June 17, 2017

Source: Bigstock

Before I read my book about woodlice, I thought I had a fair-size vocabulary, and was astonished to discover how many words relating only to woodlice I did not know. Of these I could give many examples. I knew of pencils, of course, and penicillin, but not of penicils. These are stiff hairs on the mandibles of woodlice, and vary in number among the various species. Whole sentences, before I read the book, would have been utterly incomprehensible to me:

The tergites of the pereion and pleon are called pereionites and pleonites respectively.

Unlike when bureaucrats and managers employ language that I do not understand, I realized at once that here my incomprehension was caused by my ignorance, not by the author’s wish to obfuscate or deceive. Somehow you can tell.

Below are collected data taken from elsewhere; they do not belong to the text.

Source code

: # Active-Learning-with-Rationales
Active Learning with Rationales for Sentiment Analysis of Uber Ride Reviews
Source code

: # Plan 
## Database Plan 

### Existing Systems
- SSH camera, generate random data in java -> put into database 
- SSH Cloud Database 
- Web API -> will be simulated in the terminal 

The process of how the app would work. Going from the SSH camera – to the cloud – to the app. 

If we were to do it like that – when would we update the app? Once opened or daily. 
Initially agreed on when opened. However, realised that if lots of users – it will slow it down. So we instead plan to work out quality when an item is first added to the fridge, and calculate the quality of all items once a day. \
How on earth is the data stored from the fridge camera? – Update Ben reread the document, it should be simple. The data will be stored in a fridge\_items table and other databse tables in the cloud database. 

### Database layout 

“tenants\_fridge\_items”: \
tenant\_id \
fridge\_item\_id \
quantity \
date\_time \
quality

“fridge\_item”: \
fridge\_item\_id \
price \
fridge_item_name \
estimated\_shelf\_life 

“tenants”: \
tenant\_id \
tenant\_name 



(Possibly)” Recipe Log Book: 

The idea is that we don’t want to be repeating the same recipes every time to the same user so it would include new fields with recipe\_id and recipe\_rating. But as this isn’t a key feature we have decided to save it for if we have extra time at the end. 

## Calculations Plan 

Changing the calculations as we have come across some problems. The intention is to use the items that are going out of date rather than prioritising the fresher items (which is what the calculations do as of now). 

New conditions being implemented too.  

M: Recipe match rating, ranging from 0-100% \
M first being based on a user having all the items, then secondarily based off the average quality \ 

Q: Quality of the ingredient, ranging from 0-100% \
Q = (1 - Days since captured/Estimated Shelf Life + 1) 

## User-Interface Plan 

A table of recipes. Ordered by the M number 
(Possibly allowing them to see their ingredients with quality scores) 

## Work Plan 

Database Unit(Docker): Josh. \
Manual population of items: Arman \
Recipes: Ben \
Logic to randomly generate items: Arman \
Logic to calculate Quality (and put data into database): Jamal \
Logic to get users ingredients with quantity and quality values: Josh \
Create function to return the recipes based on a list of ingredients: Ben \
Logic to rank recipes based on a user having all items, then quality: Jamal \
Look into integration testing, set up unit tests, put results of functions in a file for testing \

Still, I had a little fun with the vocabulary, for example with the basipodite of the uropod, so different from the expodite of the pleopod. I imagine the basipodite engaged upon a furious theological controversy with the expodite about, say, the difference of the epimeron of the pleonite from that of the pereionite, and the nature of the separation of the tergite from the sternite. I am afraid I can never think of ammonites without thinking of them as a biblical tribe that rose up and smote the trilobites (or was it the other way round?).

Of woodlice in general, the author writes:

There are certain types of habitat to which they are extremely well-adapted and in which they play a significant part as members of the biological community.

A little later, the author describes all the predators and parasites that prey on them in their community, and even their inclination to cannibalism. Therefore, to adapt Pope very slightly:

Know then thyself, presume not God to scan;

The proper study of woodlice is Man.